>>

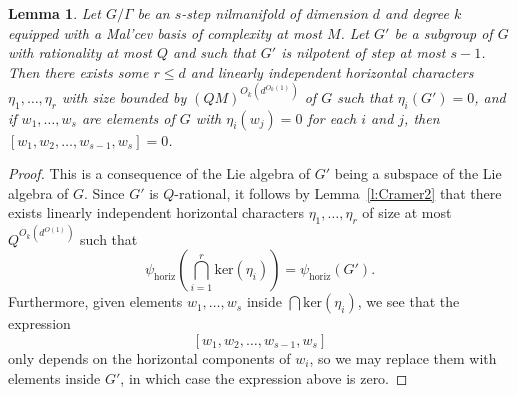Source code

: \documentclass[11pt, a4paper]{amsart}
\theoremstyle{plain}
\theoremstyle{plain}
\newtheorem{lemma}{Lemma}
\theoremstyle{definition}
\theoremstyle{remark}
\numberwithin{equation}{section}
\numberwithin{lemma}{section}
\numberwithin{proposition}{section}
\numberwithin{corollary}{section}
\numberwithin{definition}{section}
\numberwithin{claim}{section}
\begin{document}
\begin{lemma}\label{l:lowerstep}
    Let $G/\Gamma$ be an $s$-step nilmanifold of dimension $d$ and degree $k$ equipped with a Mal'cev basis of complexity at most $M$. Let $G'$ be a subgroup of $G$ with rationality at most $Q$ and such that $G'$ is nilpotent of step at most $s - 1$. Then there exists some $r \le d$ and linearly independent horizontal characters $\eta_1, \dots, \eta_r$ with size bounded by $(QM)^{O_k(d^{O_k(1)})}$ of $G$ such that $\eta_i(G') = 0$, and if $w_1, \dots, w_s$ are elements of $G$ with $\eta_i(w_j) = 0$ for each $i$ and $j$, then $[w_1, w_2, \dots, w_{s - 1}, w_s] = 0$.
\end{lemma}
\begin{proof}
    This is a consequence of the Lie algebra of $G'$ being a subspace of the Lie algebra of $G$. Since $G'$ is $Q$-rational, it follows by Lemma~\ref{l:Cramer2} that there exists linearly independent horizontal characters $\eta_1, \dots, \eta_r$ of size at most $Q^{O_k(d^{O(1)})}$ such that
    $$\psi_{\operatorname{horiz}}\left(\bigcap_{i = 1}^r \mathrm{ker}(\eta_i)\right) = \psi_{\operatorname{horiz}}(G').$$
    Furthermore, given elements $w_1, \dots, w_s$ inside $\bigcap \mathrm{ker}(\eta_i)$, we see that the expression
    $$[w_1, w_2, \dots, w_{s - 1}, w_s]$$
    only depends on the horizontal components of $w_i$, so we may replace them with elements inside $G'$, in which case the expression above is zero. 
\end{proof}
\end{document}
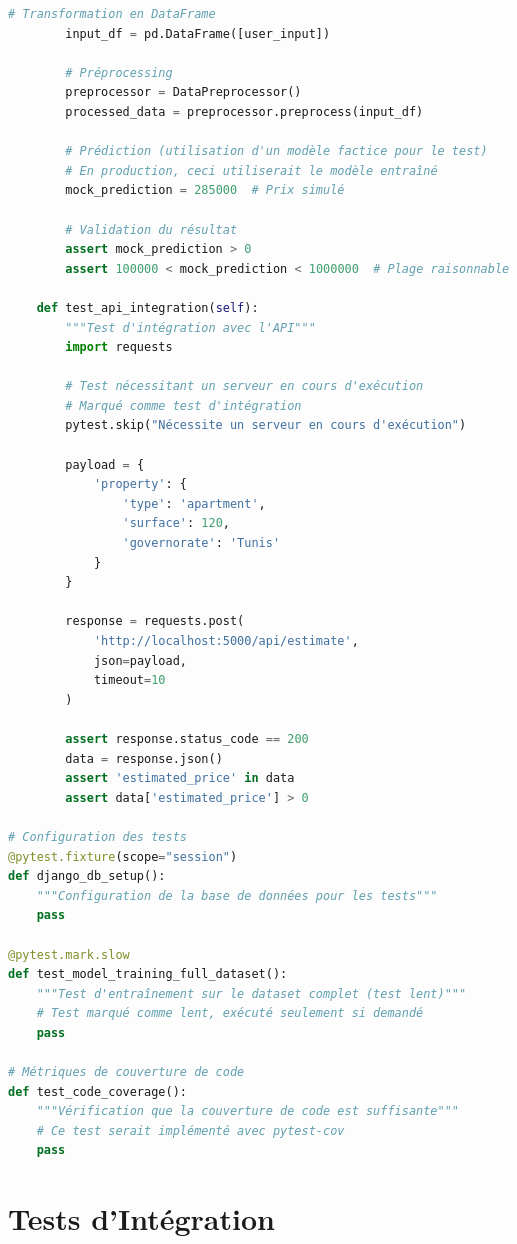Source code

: \begin{lstlisting}[language=Python, caption=Tests unitaires PyTest - Modèles ML]
        # Transformation en DataFrame
        input_df = pd.DataFrame([user_input])
        
        # Préprocessing
        preprocessor = DataPreprocessor()
        processed_data = preprocessor.preprocess(input_df)
        
        # Prédiction (utilisation d'un modèle factice pour le test)
        # En production, ceci utiliserait le modèle entraîné
        mock_prediction = 285000  # Prix simulé
        
        # Validation du résultat
        assert mock_prediction > 0
        assert 100000 < mock_prediction < 1000000  # Plage raisonnable
    
    def test_api_integration(self):
        """Test d'intégration avec l'API"""
        import requests
        
        # Test nécessitant un serveur en cours d'exécution
        # Marqué comme test d'intégration
        pytest.skip("Nécessite un serveur en cours d'exécution")
        
        payload = {
            'property': {
                'type': 'apartment',
                'surface': 120,
                'governorate': 'Tunis'
            }
        }
        
        response = requests.post(
            'http://localhost:5000/api/estimate',
            json=payload,
            timeout=10
        )
        
        assert response.status_code == 200
        data = response.json()
        assert 'estimated_price' in data
        assert data['estimated_price'] > 0

# Configuration des tests
@pytest.fixture(scope="session")
def django_db_setup():
    """Configuration de la base de données pour les tests"""
    pass

@pytest.mark.slow
def test_model_training_full_dataset():
    """Test d'entraînement sur le dataset complet (test lent)"""
    # Test marqué comme lent, exécuté seulement si demandé
    pass

# Métriques de couverture de code
def test_code_coverage():
    """Vérification que la couverture de code est suffisante"""
    # Ce test serait implémenté avec pytest-cov
    pass
\end{lstlisting}

\section{Tests d'Intégration}

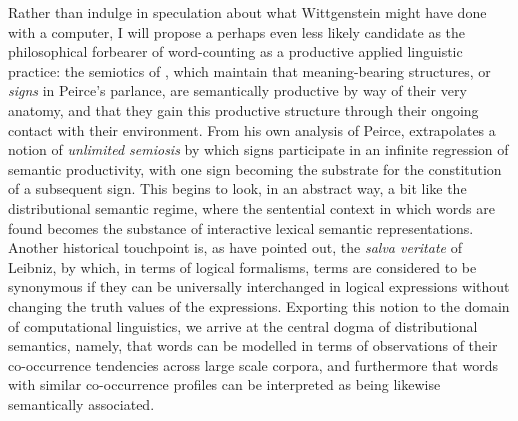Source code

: Rather than indulge in speculation about what Wittgenstein might have done with a computer, I will propose a perhaps even less likely candidate as the philosophical forbearer of word-counting as a productive applied linguistic practice: the semiotics of \cite{Peirce1932}, which maintain that meaning-bearing structures, or \emph{signs} in Peirce's parlance, are semantically productive by way of their very anatomy, and that they gain this productive structure through their ongoing contact with their environment.  From his own analysis of Peirce, \cite{Eco1976} extrapolates a notion of \emph{unlimited semiosis} by which signs participate in an infinite regression of semantic productivity, with one sign becoming the substrate for the constitution of a subsequent sign.  This begins to look, in an abstract way, a bit like the distributional semantic regime, where the sentential context in which words are found becomes the substance of interactive lexical semantic representations.  Another historical touchpoint is, as \cite{MillerEA1991} have pointed out, the \emph{salva veritate} of Leibniz, by which, in terms of logical formalisms, terms are considered to be synonymous if they can be universally interchanged in logical expressions without changing the truth values of the expressions.  Exporting this notion to the domain of computational linguistics, we arrive at the central dogma of distributional semantics, namely, that words can be modelled in terms of observations of their co-occurrence tendencies across large scale corpora, and furthermore that words with similar co-occurrence profiles can be interpreted as being likewise semantically associated.

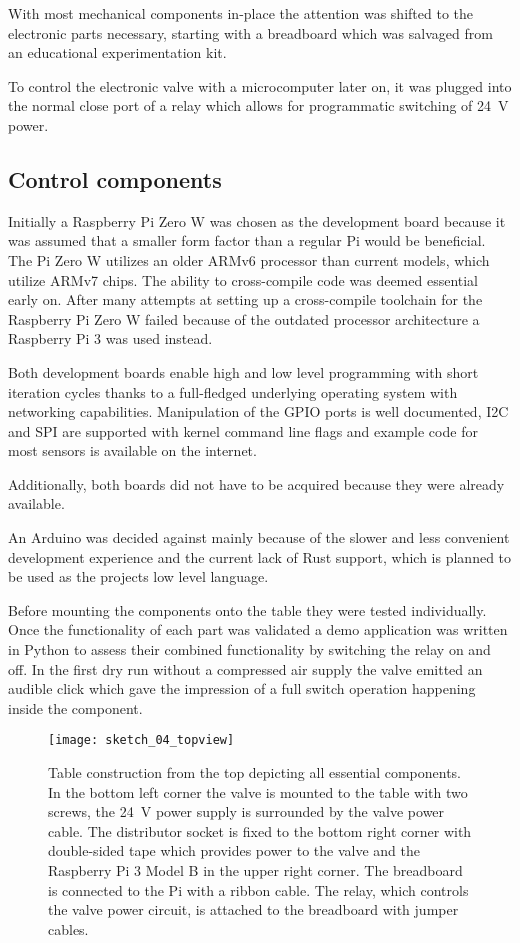With most mechanical components in-place the attention was shifted to the electronic parts necessary, starting with a breadboard which was salvaged from an educational experimentation kit. 

To control the electronic valve with a microcomputer later on, it was plugged into the normal close port of a relay which allows for programmatic switching of \SI{24}{\volt} power. 

\subsection{Control components}
Initially a Raspberry Pi Zero W \cite{raspberry-pi-zero} was chosen as the development board because it was assumed that a smaller form factor than a regular Pi would be beneficial. 
The Pi Zero W utilizes an older ARMv6 processor than current models, which utilize ARMv7 chips. 
The ability to cross-compile code was deemed essential early on. After many attempts at setting up a cross-compile toolchain for the Raspberry Pi Zero W failed because of the outdated processor architecture a Raspberry Pi 3 \cite{raspberry-pi} was used instead. 

Both development boards enable high and low level programming with short iteration cycles thanks to a full-fledged underlying operating system \cite{raspbian} with networking capabilities. Manipulation of the GPIO ports is well documented, I2C and SPI are supported with kernel command line flags and example code for most sensors is available on the internet.

Additionally, both boards did not have to be acquired because they were already available. 

An Arduino was decided against mainly because of the slower and less convenient development experience and the current lack of Rust \cite{rust} support, which is planned to be used as the projects low level language.

Before mounting the components onto the table they were tested individually. Once the functionality of each part was validated a demo application was written in Python to assess their combined functionality by switching the relay on and off. In the first dry run without a compressed air supply the valve emitted an audible click which gave the impression of a full switch operation happening inside the component.

\begin{figure}[h]
\centering

\texttt{[image: sketch\_04\_topview]}

\caption{Table construction from the top depicting all essential components. In the bottom left corner the valve is mounted to the table with two screws, the \SI{24}{\volt} power supply is surrounded by the valve power cable. The distributor socket is fixed to the bottom right corner with double-sided tape which provides power to the valve and the Raspberry Pi 3 Model B in the upper right corner. The breadboard is connected to the Pi with a ribbon cable. The relay, which controls the valve power circuit, is attached to the breadboard with jumper cables.}
\end{figure}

<<

Activity: From the first record to the last, retype everything exactly except the images.

Exercise result:
Source code

: \documentclass[11pt, a4paper]{amsart}
\theoremstyle{plain}
\theoremstyle{plain}
\newtheorem{lemma}{Lemma}
\theoremstyle{definition}
\theoremstyle{remark}
\numberwithin{equation}{section}
\numberwithin{lemma}{section}
\numberwithin{proposition}{section}
\numberwithin{corollary}{section}
\numberwithin{definition}{section}
\numberwithin{claim}{section}
\begin{document}
\begin{lemma}\label{l:lowerstep}
    Let $G/\Gamma$ be an $s$-step nilmanifold of dimension $d$ and degree $k$ equipped with a Mal'cev basis of complexity at most $M$. Let $G'$ be a subgroup of $G$ with rationality at most $Q$ and such that $G'$ is nilpotent of step at most $s - 1$. Then there exists some $r \le d$ and linearly independent horizontal characters $\eta_1, \dots, \eta_r$ with size bounded by $(QM)^{O_k(d^{O_k(1)})}$ of $G$ such that $\eta_i(G') = 0$, and if $w_1, \dots, w_s$ are elements of $G$ with $\eta_i(w_j) = 0$ for each $i$ and $j$, then $[w_1, w_2, \dots, w_{s - 1}, w_s] = 0$.
\end{lemma}
\begin{proof}
    This is a consequence of the Lie algebra of $G'$ being a subspace of the Lie algebra of $G$. Since $G'$ is $Q$-rational, it follows by Lemma~\ref{l:Cramer2} that there exists linearly independent horizontal characters $\eta_1, \dots, \eta_r$ of size at most $Q^{O_k(d^{O(1)})}$ such that
    $$\psi_{\operatorname{horiz}}\left(\bigcap_{i = 1}^r \mathrm{ker}(\eta_i)\right) = \psi_{\operatorname{horiz}}(G').$$
    Furthermore, given elements $w_1, \dots, w_s$ inside $\bigcap \mathrm{ker}(\eta_i)$, we see that the expression
    $$[w_1, w_2, \dots, w_{s - 1}, w_s]$$
    only depends on the horizontal components of $w_i$, so we may replace them with elements inside $G'$, in which case the expression above is zero. 
\end{proof}
\end{document}
Source code

: \begin{lstlisting}[language=Python, caption=Tests unitaires PyTest - Modèles ML]
        # Transformation en DataFrame
        input_df = pd.DataFrame([user_input])
        
        # Préprocessing
        preprocessor = DataPreprocessor()
        processed_data = preprocessor.preprocess(input_df)
        
        # Prédiction (utilisation d'un modèle factice pour le test)
        # En production, ceci utiliserait le modèle entraîné
        mock_prediction = 285000  # Prix simulé
        
        # Validation du résultat
        assert mock_prediction > 0
        assert 100000 < mock_prediction < 1000000  # Plage raisonnable
    
    def test_api_integration(self):
        """Test d'intégration avec l'API"""
        import requests
        
        # Test nécessitant un serveur en cours d'exécution
        # Marqué comme test d'intégration
        pytest.skip("Nécessite un serveur en cours d'exécution")
        
        payload = {
            'property': {
                'type': 'apartment',
                'surface': 120,
                'governorate': 'Tunis'
            }
        }
        
        response = requests.post(
            'http://localhost:5000/api/estimate',
            json=payload,
            timeout=10
        )
        
        assert response.status_code == 200
        data = response.json()
        assert 'estimated_price' in data
        assert data['estimated_price'] > 0

# Configuration des tests
@pytest.fixture(scope="session")
def django_db_setup():
    """Configuration de la base de données pour les tests"""
    pass

@pytest.mark.slow
def test_model_training_full_dataset():
    """Test d'entraînement sur le dataset complet (test lent)"""
    # Test marqué comme lent, exécuté seulement si demandé
    pass

# Métriques de couverture de code
def test_code_coverage():
    """Vérification que la couverture de code est suffisante"""
    # Ce test serait implémenté avec pytest-cov
    pass
\end{lstlisting}

\section{Tests d'Intégration}

Source code

: Rather than indulge in speculation about what Wittgenstein might have done with a computer, I will propose a perhaps even less likely candidate as the philosophical forbearer of word-counting as a productive applied linguistic practice: the semiotics of \cite{Peirce1932}, which maintain that meaning-bearing structures, or \emph{signs} in Peirce's parlance, are semantically productive by way of their very anatomy, and that they gain this productive structure through their ongoing contact with their environment.  From his own analysis of Peirce, \cite{Eco1976} extrapolates a notion of \emph{unlimited semiosis} by which signs participate in an infinite regression of semantic productivity, with one sign becoming the substrate for the constitution of a subsequent sign.  This begins to look, in an abstract way, a bit like the distributional semantic regime, where the sentential context in which words are found becomes the substance of interactive lexical semantic representations.  Another historical touchpoint is, as \cite{MillerEA1991} have pointed out, the \emph{salva veritate} of Leibniz, by which, in terms of logical formalisms, terms are considered to be synonymous if they can be universally interchanged in logical expressions without changing the truth values of the expressions.  Exporting this notion to the domain of computational linguistics, we arrive at the central dogma of distributional semantics, namely, that words can be modelled in terms of observations of their co-occurrence tendencies across large scale corpora, and furthermore that words with similar co-occurrence profiles can be interpreted as being likewise semantically associated.

With most mechanical components in-place the attention was shifted to the electronic parts necessary, starting with a breadboard which was salvaged from an educational experimentation kit. 

To control the electronic valve with a microcomputer later on, it was plugged into the normal close port of a relay which allows for programmatic switching of \SI{24}{\volt} power. 

\subsection{Control components}
Initially a Raspberry Pi Zero W \cite{raspberry-pi-zero} was chosen as the development board because it was assumed that a smaller form factor than a regular Pi would be beneficial. 
The Pi Zero W utilizes an older ARMv6 processor than current models, which utilize ARMv7 chips. 
The ability to cross-compile code was deemed essential early on. After many attempts at setting up a cross-compile toolchain for the Raspberry Pi Zero W failed because of the outdated processor architecture a Raspberry Pi 3 \cite{raspberry-pi} was used instead. 

Both development boards enable high and low level programming with short iteration cycles thanks to a full-fledged underlying operating system \cite{raspbian} with networking capabilities. Manipulation of the GPIO ports is well documented, I2C and SPI are supported with kernel command line flags and example code for most sensors is available on the internet.

Additionally, both boards did not have to be acquired because they were already available. 

An Arduino was decided against mainly because of the slower and less convenient development experience and the current lack of Rust \cite{rust} support, which is planned to be used as the projects low level language.

Before mounting the components onto the table they were tested individually. Once the functionality of each part was validated a demo application was written in Python to assess their combined functionality by switching the relay on and off. In the first dry run without a compressed air supply the valve emitted an audible click which gave the impression of a full switch operation happening inside the component.

\begin{figure}[h]
\centering

\texttt{[image: sketch\_04\_topview]}

\caption{Table construction from the top depicting all essential components. In the bottom left corner the valve is mounted to the table with two screws, the \SI{24}{\volt} power supply is surrounded by the valve power cable. The distributor socket is fixed to the bottom right corner with double-sided tape which provides power to the valve and the Raspberry Pi 3 Model B in the upper right corner. The breadboard is connected to the Pi with a ribbon cable. The relay, which controls the valve power circuit, is attached to the breadboard with jumper cables.}
\end{figure}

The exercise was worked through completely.